Use Cases & Journeys
These are the bread-and-butter patterns Agent Monitors is designed for, ordered from simplest to most powerful. Every advanced example is the simple one with additive blocks — none of the originals lines change.
The design law: progressive disclosure
Power features are discovered when a specific friction is hit — never presented up front. The base unit is valid with zero optional fields. A watch: block plus a body is a complete, working monitor.
Case A — watch a thing for change
"When this external thing changes, check my code against it."
--- name: Watch the upstream API spec watch: type: api-poll url: https://api.vendor.com/openapi.json --- The upstream API spec changed. Diff it against my client in `src/api/` and flag any breaking changes I need to handle.

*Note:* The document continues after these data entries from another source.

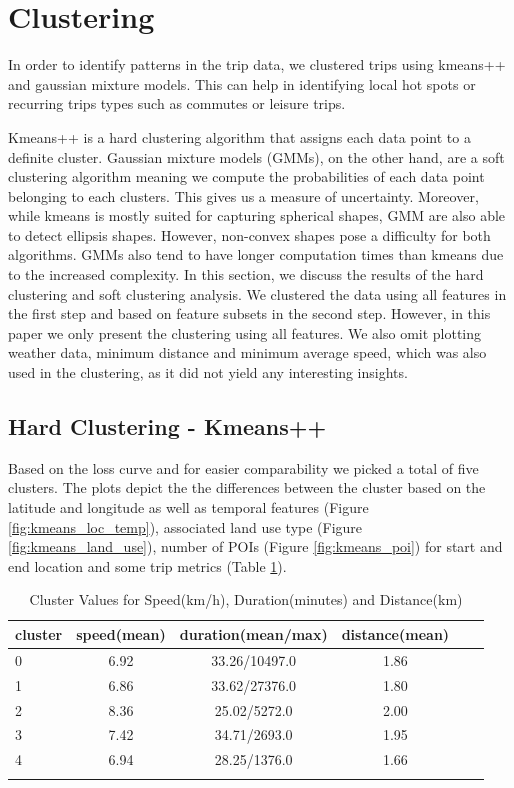 \section{Clustering}
\label{sec:clustering}

In order to identify patterns in the trip data, we clustered trips using kmeans++ and gaussian mixture models. This can help in identifying local hot spots or recurring trips types such as commutes or leisure trips.

Kmeans++ is a hard clustering algorithm that assigns each data point to a definite cluster. Gaussian mixture models (GMMs), on the other  hand, are a soft clustering algorithm meaning we compute the probabilities of each data point belonging to each clusters. This gives us a measure of uncertainty. Moreover, while kmeans is mostly suited for capturing spherical shapes, GMM are also able to detect ellipsis shapes. However, non-convex shapes pose a difficulty for both algorithms. GMMs also tend to have longer computation times than kmeans due to the increased complexity.
In this section, we discuss the results of the hard clustering and soft clustering analysis. We clustered the data using all features in the first step and based on feature subsets in the second step. However, in this paper we only present the clustering using all features. We also omit plotting weather data, minimum distance and minimum average speed, which was also used in the clustering, as it did not yield any interesting insights.

\subsection{Hard Clustering - Kmeans++}
\label{sec:hard_clustering}

Based on the loss curve and for easier comparability we picked a total of five clusters. The plots depict the the differences between the cluster based on the latitude and longitude as well as temporal features (Figure \ref{fig:kmeans_loc_temp}), associated land use type (Figure \ref{fig:kmeans_land_use}), number of POIs (Figure \ref{fig:kmeans_poi}) for start and end location and some trip metrics (Table \ref{table:kmeans_trip_metrics}). 

\begin{longtable}{|l|c|c|c|c|c|}
    \hline
    \textbf{cluster} & \textbf{speed(mean)}  & \textbf{duration(mean/max)}   & \textbf{distance(mean)} \\
    \hline
    0 & 6.92 & 33.26/10497.0 & 1.86 \\
    \hline
    1 & 6.86 & 33.62/27376.0 & 1.80 \\
    \hline
    2 & 8.36 & 25.02/5272.0 & 2.00 \\
    \hline
    3 & 7.42 & 34.71/2693.0 & 1.95 \\
    \hline
    4 & 6.94 & 28.25/1376.0 & 1.66\\
    \hline

  \caption{Cluster Values for Speed(km/h), Duration(minutes) and Distance(km)}
  \label{table:kmeans_trip_metrics}
\end{longtable}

Five lines. The body carries the meaning; the agent does the reasoning. No filter, no formatting — this is the complete monitor.
Case B — incoming changes (the dogfood case)
"When a git pull changes files I depend on, tell me what changed."
--- name: Spec changes from upstream watch: type: incoming-changes paths: 'docs/specs/**' --- The spec documents changed in the latest pull. Summarize what changed and whether it affects what I'm currently working on.
This keys off the commit graph advancing — so the signal carries provenance (someone else's change) rather than being ambiguous with your own edits.
Case C — file change watcher
"Whenever these config files change, review them."
---
name: Config drift detector
watch:
type: file-fingerprint
globs:
- 'tsconfig.json'
- 'package.json'
urgency: normal
---
Config files changed. Check whether the change affects build output or
dependencies, run `pnpm check`, and update any documentation that
references the changed configuration.
Case D — scheduled check-in
"Every weekday morning, remind me to review the overnight queue."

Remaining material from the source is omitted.